Error converting model to ctranslate2

Some time before I’ve changed my vocabulary size to 31999 in sentencepiece, because I was convinced it will speed up the training with AMP (spoiler it didn’t). But now I have two different models, one with 31999 and another with 32000 sentencepiece vocabulary sizes.
If I understand correctly, ONMT-TF adds 1 more token for unk, so the sizes are 32000 and 32001 respectively.
When I try to export 32000 model to ctranslate2, it works fine, but for the 31999 model I get an error
ValueError: Source vocabulary 0 has size 31999 but the model expected a vocabulary of size 32000
I also tried to convert to saved_model format and it works fine.

OpenNMT-tf 2.31.0
Tensorflow 2.10.0
ctranslate2 3.9.1’

Maybe the model config would be useful as well


train:
  save_checkpoints_steps: 250
  keep_checkpoint_max: 100
  save_summary_steps: 50
  effective_batch_size: null
  batch_size: 16384
  average_last_checkpoints: 8
  sample_buffer_size: 100000000


eval:
  steps: 250
  external_evaluators:
    - BLEU
    - chrf
  export_on_best: BLEU
  early_stopping:
    metric: bleu
    min_improvement: 0.1
    steps: 10

params:
  learning_rate: 1.0
model_dir:  *model_path*
data:
  train_features_file:  *training_features_path*
  train_labels_file: *training_labels_path*
  eval_features_file:  *eval_feature_path*
  eval_labels_file:  *eval_labels_path*
  source_vocabulary: *vocab_path*
  target_vocabulary:  *vocab_path*
  source_tokenization:
    type: OpenNMTTokenizer
    params:
      mode: none
      sp_model_path: *model_path*

  target_tokenization:
    type: OpenNMTTokenizer
    params:
      mode: none
      sp_model_path: *model_path*
1 Like

Most likely the <unk> token is included the vocabulary file. Can you check that?

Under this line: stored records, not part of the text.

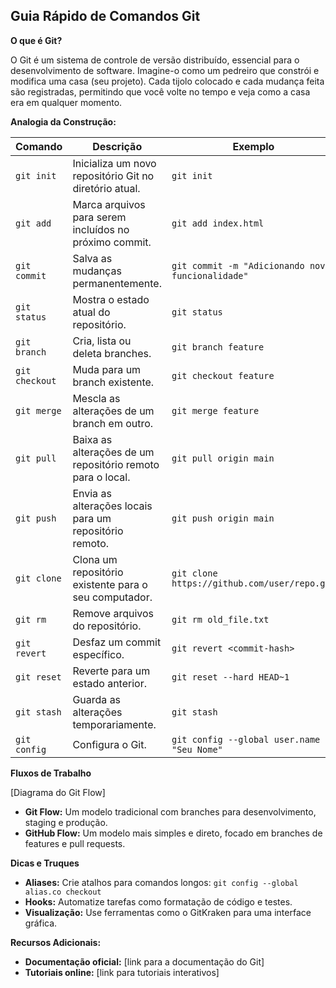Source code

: ## Guia Rápido de Comandos Git

**O que é Git?**

O Git é um sistema de controle de versão distribuído, essencial para o desenvolvimento de software. Imagine-o como um pedreiro que constrói e modifica uma casa (seu projeto). Cada tijolo colocado e cada mudança feita são registradas, permitindo que você volte no tempo e veja como a casa era em qualquer momento.

**Analogia da Construção:**

| Comando | Descrição | Exemplo |
|---|---|---|
| `git init` | Inicializa um novo repositório Git no diretório atual. | `git init` |
| `git add` | Marca arquivos para serem incluídos no próximo commit. | `git add index.html` |
| `git commit` | Salva as mudanças permanentemente. | `git commit -m "Adicionando nova funcionalidade"` |
| `git status` | Mostra o estado atual do repositório. | `git status` |
| `git branch` | Cria, lista ou deleta branches. | `git branch feature` |
| `git checkout` | Muda para um branch existente. | `git checkout feature` |
| `git merge` | Mescla as alterações de um branch em outro. | `git merge feature` |
| `git pull` | Baixa as alterações de um repositório remoto para o local. | `git pull origin main` |
| `git push` | Envia as alterações locais para um repositório remoto. | `git push origin main` |
| `git clone` | Clona um repositório existente para o seu computador. | `git clone https://github.com/user/repo.git` |
| `git rm` | Remove arquivos do repositório. | `git rm old_file.txt` |
| `git revert` | Desfaz um commit específico. | `git revert <commit-hash>` |
| `git reset` | Reverte para um estado anterior. | `git reset --hard HEAD~1` |
| `git stash` | Guarda as alterações temporariamente. | `git stash` |
| `git config` | Configura o Git. | `git config --global user.name "Seu Nome"` |
**Fluxos de Trabalho**

[Diagrama do Git Flow]

* **Git Flow:** Um modelo tradicional com branches para desenvolvimento, staging e produção.
* **GitHub Flow:** Um modelo mais simples e direto, focado em branches de features e pull requests.

**Dicas e Truques**

* **Aliases:** Crie atalhos para comandos longos: `git config --global alias.co checkout`
* **Hooks:** Automatize tarefas como formatação de código e testes.
* **Visualização:** Use ferramentas como o GitKraken para uma interface gráfica.

**Recursos Adicionais:**

* **Documentação oficial:** [link para a documentação do Git]
* **Tutoriais online:** [link para tutoriais interativos]

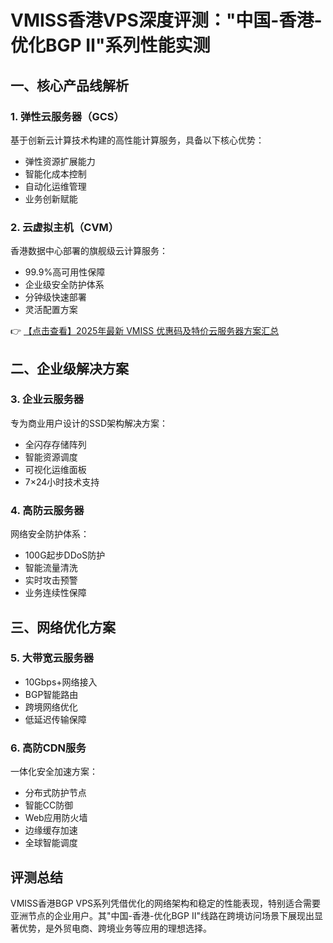 # VMISS香港VPS深度评测："中国-香港-优化BGP Ⅱ"系列性能实测

## 一、核心产品线解析

### 1. 弹性云服务器（GCS）
基于创新云计算技术构建的高性能计算服务，具备以下核心优势：
- 弹性资源扩展能力
- 智能化成本控制
- 自动化运维管理
- 业务创新赋能

### 2. 云虚拟主机（CVM）
香港数据中心部署的旗舰级云计算服务：
- 99.9%高可用性保障
- 企业级安全防护体系
- 分钟级快速部署
- 灵活配置方案

👉 [【点击查看】2025年最新 VMISS 优惠码及特价云服务器方案汇总](https://bit.ly/Vmiss)

## 二、企业级解决方案

### 3. 企业云服务器
专为商业用户设计的SSD架构解决方案：
- 全闪存存储阵列
- 智能资源调度
- 可视化运维面板
- 7×24小时技术支持

### 4. 高防云服务器
网络安全防护体系：
- 100G起步DDoS防护
- 智能流量清洗
- 实时攻击预警
- 业务连续性保障

## 三、网络优化方案

### 5. 大带宽云服务器
- 10Gbps+网络接入
- BGP智能路由
- 跨境网络优化
- 低延迟传输保障

### 6. 高防CDN服务
一体化安全加速方案：
- 分布式防护节点
- 智能CC防御
- Web应用防火墙
- 边缘缓存加速
- 全球智能调度

## 评测总结
VMISS香港BGP VPS系列凭借优化的网络架构和稳定的性能表现，特别适合需要亚洲节点的企业用户。其"中国-香港-优化BGP Ⅱ"线路在跨境访问场景下展现出显著优势，是外贸电商、跨境业务等应用的理想选择。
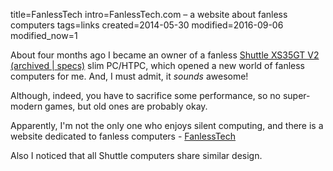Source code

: title=FanlessTech
intro=FanlessTech.com – a website about fanless computers
tags=links
created=2014-05-30
modified=2016-09-06
modified_now=1


About four months ago I became an owner of a fanless [Shuttle XS35GT V2](http://global.shuttle.com/main/productsDetail?productId=1488) [(archived |](http://archive.is/LuCIT)[ specs)](http://archive.is/QEoQa) slim PC/HTPC, which opened a new world of fanless computers for me. And, I must admit, it _sounds_ awesome!

Although, indeed, you have to sacrifice some performance, so no super-modern games, but old ones are probably okay.

Apparently, I'm not the only one who enjoys silent computing, and there is a website dedicated to fanless computers - [FanlessTech](http://www.fanlesstech.com)

Also I noticed that all Shuttle computers share similar design.
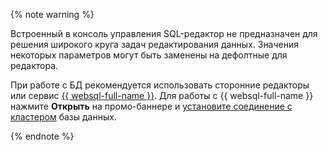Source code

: {% note warning %}

Встроенный в консоль управления SQL-редактор не предназначен для решения широкого круга задач редактирования данных. Значения некоторых параметров могут быть заменены на дефолтные для редактора.

При работе с БД рекомендуется использовать сторонние редакторы или сервис [{{ websql-full-name }}](../../../websql/concepts/index.md). Для работы с {{ websql-full-name }} нажмите **Открыть** на промо-баннере и [установите соединение с кластером](../../../websql/operations/connect.md#connect-cluster) базы данных.

{% endnote %}
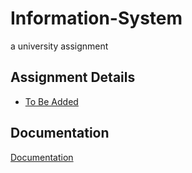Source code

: # Information-System
a university assignment
## Assignment Details

 - [To Be Added]()



## Documentation

[Documentation](https://www.youtube.com/watch?v=dQw4w9WgXcQ)

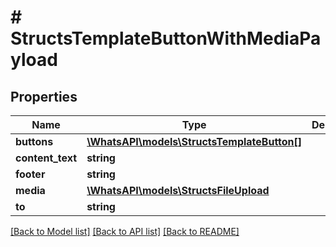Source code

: # # StructsTemplateButtonWithMediaPayload

## Properties

Name | Type | Description | Notes
------------ | ------------- | ------------- | -------------
**buttons** | [**\WhatsAPI\models\StructsTemplateButton[]**](StructsTemplateButton.md) |  |
**content_text** | **string** |  | [optional]
**footer** | **string** |  | [optional]
**media** | [**\WhatsAPI\models\StructsFileUpload**](StructsFileUpload.md) |  |
**to** | **string** |  |

[[Back to Model list]](../../README.md#models) [[Back to API list]](../../README.md#endpoints) [[Back to README]](../../README.md)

As you mentioned, OpenNMT-tf automatically adds an entry for out of vocabulary tokens (i.e. all the tokens that do not appear in the vocabulary file).

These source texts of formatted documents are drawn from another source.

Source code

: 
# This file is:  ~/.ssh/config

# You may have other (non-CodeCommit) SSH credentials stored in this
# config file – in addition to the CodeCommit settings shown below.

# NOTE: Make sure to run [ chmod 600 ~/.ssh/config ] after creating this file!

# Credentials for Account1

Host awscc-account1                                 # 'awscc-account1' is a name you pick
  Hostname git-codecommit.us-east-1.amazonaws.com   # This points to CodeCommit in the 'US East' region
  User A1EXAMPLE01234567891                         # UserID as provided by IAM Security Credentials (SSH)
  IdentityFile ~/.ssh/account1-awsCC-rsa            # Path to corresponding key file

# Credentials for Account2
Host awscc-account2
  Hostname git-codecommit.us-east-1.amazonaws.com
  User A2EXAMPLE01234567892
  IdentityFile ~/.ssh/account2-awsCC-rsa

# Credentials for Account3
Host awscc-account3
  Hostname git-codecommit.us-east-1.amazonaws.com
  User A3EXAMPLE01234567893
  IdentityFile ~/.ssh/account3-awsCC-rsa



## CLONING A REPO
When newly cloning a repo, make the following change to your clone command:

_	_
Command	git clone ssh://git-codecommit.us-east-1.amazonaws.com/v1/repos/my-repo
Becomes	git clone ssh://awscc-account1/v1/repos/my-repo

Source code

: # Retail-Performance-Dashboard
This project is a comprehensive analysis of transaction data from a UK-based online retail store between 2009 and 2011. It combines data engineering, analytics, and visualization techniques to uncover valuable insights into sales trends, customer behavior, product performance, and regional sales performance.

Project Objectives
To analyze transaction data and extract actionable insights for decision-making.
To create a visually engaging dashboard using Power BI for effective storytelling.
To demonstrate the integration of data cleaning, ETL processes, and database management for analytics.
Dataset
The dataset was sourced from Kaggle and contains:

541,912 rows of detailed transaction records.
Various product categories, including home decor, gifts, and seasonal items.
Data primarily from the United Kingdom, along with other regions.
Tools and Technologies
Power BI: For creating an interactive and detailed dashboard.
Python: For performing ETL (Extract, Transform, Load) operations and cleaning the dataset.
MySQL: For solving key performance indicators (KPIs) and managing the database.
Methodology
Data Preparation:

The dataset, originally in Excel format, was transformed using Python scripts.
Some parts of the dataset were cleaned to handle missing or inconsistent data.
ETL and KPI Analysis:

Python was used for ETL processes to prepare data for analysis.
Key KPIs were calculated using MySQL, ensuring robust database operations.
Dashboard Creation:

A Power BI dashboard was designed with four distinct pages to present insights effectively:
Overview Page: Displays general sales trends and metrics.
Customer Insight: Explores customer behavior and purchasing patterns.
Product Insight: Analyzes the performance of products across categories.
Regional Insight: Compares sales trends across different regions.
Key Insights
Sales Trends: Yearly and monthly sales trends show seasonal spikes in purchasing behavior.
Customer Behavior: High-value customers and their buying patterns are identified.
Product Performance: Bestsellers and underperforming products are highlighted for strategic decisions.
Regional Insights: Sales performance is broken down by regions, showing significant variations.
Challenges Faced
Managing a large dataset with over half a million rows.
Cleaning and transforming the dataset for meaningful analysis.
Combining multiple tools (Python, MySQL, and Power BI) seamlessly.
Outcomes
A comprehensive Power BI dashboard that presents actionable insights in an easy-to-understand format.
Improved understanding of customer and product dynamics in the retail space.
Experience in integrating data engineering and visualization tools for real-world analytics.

If the vocabulary file contains <unk>, the CTranslate2 converter will ignore the additional entry causing the size mismatch.

A quick workaround is to rename the <unk> token in the vocabulary to something else like <unknown>.

Yes, I did check, there’s indeed 2 <unk>, one from spm and one added by OpenNMT-tf vocab bulding.
However I still don’t understand how it happens that with different vocab sizes I get different results. Is there a hardcoded size of 32000 for ctranslate conversion?
I mean if the token gets removed both cases should result in a mismatch.

Can you share the 2 vocabularies?

Unfortunately sharing the vocabs is not possible, since they are proprietary.
But the imprint is the following

<unk>
...
...
<unk>

and one of them have 32000 length, and another 32001 (after onmt, before it’s 31999 and 32000 respectively).
Is there any way I can give you more context without sharing the whole thing?

@guillaumekln renaming <unk> to <blank> totally worked